Données chiffrées sur le suicide chez les jeunes en Nouvelle Zélande 

Les classements et statistiques récents en matière de santé montrent la gravité de la crise du suicide chez les enfants en Nouvelle-Zélande. En mai 2025, le pays se classait 32e sur les 36 pays de l’Organisation de coopération et de développement économiques pour le bien être mental des enfants et dernier pour la santé mentale des enfants et des jeunes. Le taux de suicide alarmant chez les jeunes âgés de 15 à 19 ans, qui est près de trois fois supérieur à la moyenne des pays à revenu élevé, est particulièrement préoccupant (UNICEF Office of Research – Innocenti, 2025).  

Entre le 1er juillet 2023 et le 30 juin 2024, 617 décès présumés par suicide ont été signalés en Nouvelle-Zélande, ce qui équivaut à un taux de suicide normalisé selon l’âge de 11,2 pour 100 000 habitants. Au cours de l’exercice financier de l’année 2023-2024, 445 suicides présumés ont été observés chez des hommes et 172 chez des femmes, le taux chez les hommes ne présentant aucun changement significatif par rapport à la moyenne sur 15 ans (Te Whatu Ora, 2024).

Ces chiffres soulèvent de graves préoccupations concernant les droits des enfants, en particulier leur principe de vie, de survie et de développement et leur droit à la santé, tel qu’énoncé dans la  Convention internationale des droits de l’enfant (CIDE)

Qui sont les jeunes néo-zélandais les plus exposés au risque de suicide?

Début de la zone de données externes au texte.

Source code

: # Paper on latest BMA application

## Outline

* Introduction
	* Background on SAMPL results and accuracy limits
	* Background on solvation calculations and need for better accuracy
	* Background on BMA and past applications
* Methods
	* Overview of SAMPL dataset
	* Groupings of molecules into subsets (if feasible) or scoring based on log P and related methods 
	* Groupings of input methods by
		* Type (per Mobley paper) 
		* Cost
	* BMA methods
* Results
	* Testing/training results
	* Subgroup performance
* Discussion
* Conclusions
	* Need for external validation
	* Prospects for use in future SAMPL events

En Nouvelle-Zélande, certains groupes de jeunes sont touchés de manière disproportionnée par le suicide. Par exemple, le taux de suicide chez les jeunes Maoris est près de deux fois plus élevé que chez les non-Maoris : 16,3 contre 9,0 pour 100 000 personnes en 2022-2023 (Ministry of Health, 2025; Te Whatu Ora, 2024). Les jeunes du Pacifique (âgés de 15 à 24 ans) ont un taux de suicide environ 1,5 fois plus élevé que celui des adultes du Pacifique (âgés de 25 à 44 ans) (Ministry of Health, 2025; Te Whatu Ora, 2024).

De plus, les jeunes LGBTQ+ sont particulièrement touchés par des pensées suicidaires et des tentatives de suicide : plus de la moitié d’entre eux présentent des symptômes dépressifs.  Par ailleurs, près d’un jeune handicapé sur deux déclare également avoir eu des idées suicidaires – conséquences étroitement liées à la stigmatisation, la discrimination, et le manque de soutien approprié (Ministry of Health, 2025; Radio New Zealand, 2025a).

Les jeunes impliqués dans Oranga Tamariki sont presque quatre fois plus exposés à des tentatives de suicide au cours des 12 derniers mois que leurs pairs. Ceux qui bénéficient déjà de services de santé mentale courent un risque encore plus élevé, avec des taux de suicide presque 19 fois supérieurs à ceux qui ne bénéficient pas de ce type de services (Ministry of Health, 2025). Les taux de suicide sont également plus élevés dans les zones rurales,  où l’isolement, la stigmatisation et les services restreints rendent les jeunes plus vulnérables.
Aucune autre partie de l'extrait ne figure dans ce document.